Things that one day won’t really matter, are costing us a lot more than we realize. And the things we should treasure – are being sold cheap.

Here are some numbers to prove it.

Let’s start with something valuable - our children. So, how much do we really care about their education?

Well, today our nation is spending more on our kid’s education than any other country in the world – about 350 billion. Of course, almost a third of that cost goes into administration, but overall, we are spending about $11,762 per student.

So, what are we getting in return?

A country that is currently ranked 14th in the world. But that’s only if you include our colleges and universities. Many of which, by this world’s standards – are elite.

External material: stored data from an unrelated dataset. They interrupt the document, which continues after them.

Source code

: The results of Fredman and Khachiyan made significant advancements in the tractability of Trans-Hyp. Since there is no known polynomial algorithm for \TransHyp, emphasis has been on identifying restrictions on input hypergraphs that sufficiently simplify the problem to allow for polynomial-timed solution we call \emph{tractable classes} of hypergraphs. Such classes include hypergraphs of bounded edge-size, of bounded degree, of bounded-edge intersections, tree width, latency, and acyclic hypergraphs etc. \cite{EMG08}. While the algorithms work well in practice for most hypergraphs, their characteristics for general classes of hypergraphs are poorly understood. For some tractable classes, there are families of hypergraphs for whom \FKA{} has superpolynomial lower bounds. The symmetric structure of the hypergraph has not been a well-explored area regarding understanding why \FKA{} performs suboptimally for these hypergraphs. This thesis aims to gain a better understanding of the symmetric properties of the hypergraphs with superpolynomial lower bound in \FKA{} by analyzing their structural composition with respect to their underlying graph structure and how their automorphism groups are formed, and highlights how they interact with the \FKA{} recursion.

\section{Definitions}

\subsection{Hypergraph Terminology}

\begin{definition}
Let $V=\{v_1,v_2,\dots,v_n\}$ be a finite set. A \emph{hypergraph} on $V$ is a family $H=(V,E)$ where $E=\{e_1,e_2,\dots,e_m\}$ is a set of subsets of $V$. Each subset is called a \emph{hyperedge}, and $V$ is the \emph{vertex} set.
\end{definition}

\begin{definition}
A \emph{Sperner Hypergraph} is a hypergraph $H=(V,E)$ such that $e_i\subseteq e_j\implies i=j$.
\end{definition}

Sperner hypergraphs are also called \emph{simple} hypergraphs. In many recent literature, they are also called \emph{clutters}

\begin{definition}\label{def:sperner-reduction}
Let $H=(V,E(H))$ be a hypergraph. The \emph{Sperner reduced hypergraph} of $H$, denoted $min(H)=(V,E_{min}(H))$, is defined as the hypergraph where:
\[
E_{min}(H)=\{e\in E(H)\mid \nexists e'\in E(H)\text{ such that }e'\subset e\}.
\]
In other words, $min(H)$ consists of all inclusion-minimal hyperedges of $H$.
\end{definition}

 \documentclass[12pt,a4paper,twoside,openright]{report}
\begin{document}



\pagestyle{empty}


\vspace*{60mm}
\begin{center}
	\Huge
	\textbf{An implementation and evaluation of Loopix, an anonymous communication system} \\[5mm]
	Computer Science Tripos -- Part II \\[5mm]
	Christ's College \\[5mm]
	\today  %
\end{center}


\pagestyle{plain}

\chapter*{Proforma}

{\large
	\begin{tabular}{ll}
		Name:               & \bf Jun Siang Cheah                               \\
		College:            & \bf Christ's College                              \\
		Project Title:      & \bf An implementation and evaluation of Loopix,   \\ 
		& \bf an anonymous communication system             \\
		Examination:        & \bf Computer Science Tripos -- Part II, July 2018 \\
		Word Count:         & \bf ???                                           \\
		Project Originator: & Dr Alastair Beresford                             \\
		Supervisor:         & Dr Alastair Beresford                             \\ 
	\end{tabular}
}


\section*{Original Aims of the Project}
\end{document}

But if you simply ask where the US education system ranks in three major categories (math, science and reading) you will find that we are actually 26th in the world – because our children are currently 40th in math, 25th in science and 24th in the world at reading.

Imagine that – the richest country in world, educating our greatest resource, and lagging behind the nations of Estonia, Hungary, France, Belgium, Portugal, Russia, Germany and Israel.

You want more? We are also far behind China, Japan, Singapore, Sweden, Finland, and Norway.

Maybe the best way I can put this is to have you realize something about our American culture: If one of our major universities had the highest paid football coach and his team wasn’t even cracking the top 20 each year, do you think he’d still have a job?

Here’s another one: I will just use the University of Washington as an example, but this is true of almost every big school in our country – even Wyoming.

Every year the kids who graduate our colleges leave their schools owing a student debt over thirty thousand dollars. Each year they go to school, they add a debt of almost six thousand bucks to their lives.

But if you are an employee of that same school, you EARN an average salary of $189,000 a year.

Now of course, not every employee of the school makes that much. It’s the average salary because you are paying the football coach 3.5 million. His assistant coaches glean over $500,000. And the president of the school? Almost a million.

Please tell me again, how much we value education in our country. The truth is, we do to a point. But let’s be honest with ourselves - not if it costs our sports or our privileged lifestyle.

Here’s some more ‘numbers’ to think about, especially for those in political leadership who are becoming little more than puppets in the strings of the fools who are shouting “defund” the police as if that were a solution for anything good.

I think Ron Casalenda was one of the finest police officers I have ever known, and he has done more in the past 40 years for the community of Douglas than you can imagine.

But as one of our countless good and decent public servants, we valued him only at a salary that (after he risked his life for us every day) still took him over two full years - to earn as much money as we paid Ellen or Judge Judy, in a day.

And I don’t care if they do make you laugh. Ron helped keep you safe.

But in case you haven’t noticed, you are living in a country that values it’s teachers and doctors and other public servants so much, that if any one of them averaged a salary of a hundred thousand dollars a year – it would still take them over 3 years – to make as much as some CEOs and athletes are currently making every single day.

I am not saying we don’t live in a wonderful country. I believe with all my heart that we do.

But right now, we are paying a high price for some things that later on, won’t actually be all that important to us.

Because one day (and I know we don’t like to think about it, but it’s true nonetheless), there might come a day when the only numbers we really care about - are the number of things we can fit inside a shoebox.